The generation of hydrogen by (solar-driven) water splitting requires highly active and earth-abundant catalysts for both hydrogen evolution reaction (HER) and oxygen evolution reaction (OER). In nature, the OER is catalyzed in the process of photosynthesis by active CaMn₄O₅-clusters embedded in the photosystem II.^[1] For artificial photosynthesis, Mn-based compounds are on the focus of intensive research aiming at an efficient, low-cost and environmentally benign OER catalyst. Among this class of materials, bixbyite type α-Mn₂O₃ has attracted attention due to its promising OER activity in alkaline solutions.^[2] In literature, thick and porous α-Mn₂O₃ films were commonly prepared.^[2] Such morphology of electrodes, however, complicates benchmarking of OER catalysts due to the incomparable electrochemical active surface area (ECSA) of the electrodes.
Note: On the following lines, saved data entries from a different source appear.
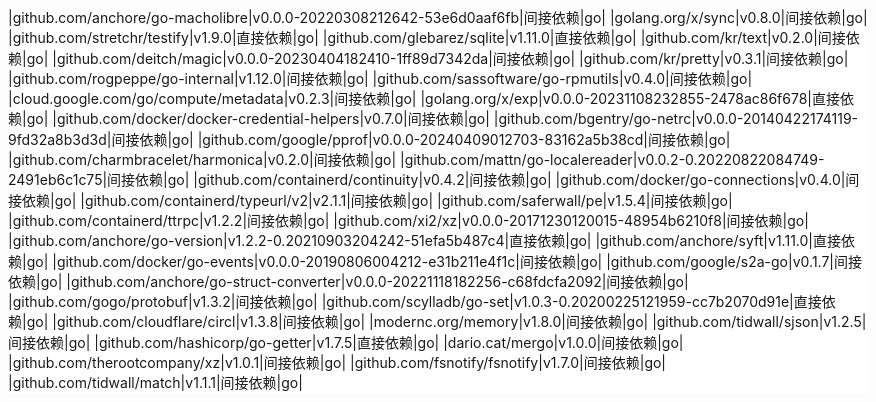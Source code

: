 |github.com/anchore/go-macholibre|v0.0.0-20220308212642-53e6d0aaf6fb|间接依赖|go|
|golang.org/x/sync|v0.8.0|间接依赖|go|
|github.com/stretchr/testify|v1.9.0|直接依赖|go|
|github.com/glebarez/sqlite|v1.11.0|直接依赖|go|
|github.com/kr/text|v0.2.0|间接依赖|go|
|github.com/deitch/magic|v0.0.0-20230404182410-1ff89d7342da|间接依赖|go|
|github.com/kr/pretty|v0.3.1|间接依赖|go|
|github.com/rogpeppe/go-internal|v1.12.0|间接依赖|go|
|github.com/sassoftware/go-rpmutils|v0.4.0|间接依赖|go|
|cloud.google.com/go/compute/metadata|v0.2.3|间接依赖|go|
|golang.org/x/exp|v0.0.0-20231108232855-2478ac86f678|直接依赖|go|
|github.com/docker/docker-credential-helpers|v0.7.0|间接依赖|go|
|github.com/bgentry/go-netrc|v0.0.0-20140422174119-9fd32a8b3d3d|间接依赖|go|
|github.com/google/pprof|v0.0.0-20240409012703-83162a5b38cd|间接依赖|go|
|github.com/charmbracelet/harmonica|v0.2.0|间接依赖|go|
|github.com/mattn/go-localereader|v0.0.2-0.20220822084749-2491eb6c1c75|间接依赖|go|
|github.com/containerd/continuity|v0.4.2|间接依赖|go|
|github.com/docker/go-connections|v0.4.0|间接依赖|go|
|github.com/containerd/typeurl/v2|v2.1.1|间接依赖|go|
|github.com/saferwall/pe|v1.5.4|间接依赖|go|
|github.com/containerd/ttrpc|v1.2.2|间接依赖|go|
|github.com/xi2/xz|v0.0.0-20171230120015-48954b6210f8|间接依赖|go|
|github.com/anchore/go-version|v1.2.2-0.20210903204242-51efa5b487c4|直接依赖|go|
|github.com/anchore/syft|v1.11.0|直接依赖|go|
|github.com/docker/go-events|v0.0.0-20190806004212-e31b211e4f1c|间接依赖|go|
|github.com/google/s2a-go|v0.1.7|间接依赖|go|
|github.com/anchore/go-struct-converter|v0.0.0-20221118182256-c68fdcfa2092|间接依赖|go|
|github.com/gogo/protobuf|v1.3.2|间接依赖|go|
|github.com/scylladb/go-set|v1.0.3-0.20200225121959-cc7b2070d91e|直接依赖|go|
|github.com/cloudflare/circl|v1.3.8|间接依赖|go|
|modernc.org/memory|v1.8.0|间接依赖|go|
|github.com/tidwall/sjson|v1.2.5|间接依赖|go|
|github.com/hashicorp/go-getter|v1.7.5|直接依赖|go|
|dario.cat/mergo|v1.0.0|间接依赖|go|
|github.com/therootcompany/xz|v1.0.1|间接依赖|go|
|github.com/fsnotify/fsnotify|v1.7.0|间接依赖|go|
|github.com/tidwall/match|v1.1.1|间接依赖|go|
Herein, we report α-Mn₂O₃ electrodes fabricated using galvanostatic electrodeposition. A detailed analysis of the specific activity (current density per ECSA) of α-Mn₂O₃ provides a direct comparison of the intrinsic activity with other OER catalysts.^[3] Cyclic voltammetry measurements in 1 M KOH showed a strong dependency of the OER activity on the deposited amount of α-Mn₂O₃. The required overpotential to achieve a current density of j = 10 mA/cm² decreases from 590 and 340 mV with increasing film thicknesses of up to ~ 1 µm. Differential capacity (C_d) measurements suggest that the improvement of activity is attributed to the enlarged ECSA of the porous and electrolyte permeable films. The specific activity was calculated to be j_ECSA ≈ 0.25 mA/cm²_real at an overpotential of η = 350 mV, using the ECSA estimated from the differential capacity of the electrodes. This value is rather low compared to highly active NiFeO_x (j_ECSA ≈ 15 mA/cm²_real, η = 350 mV) prepared and measured in this work as a reference catalyst.^{[3, 4]} The α-Mn₂O₃ electrodes were found to be stable when applying a potential < 1.7 V vs RHE in 1 M KOH.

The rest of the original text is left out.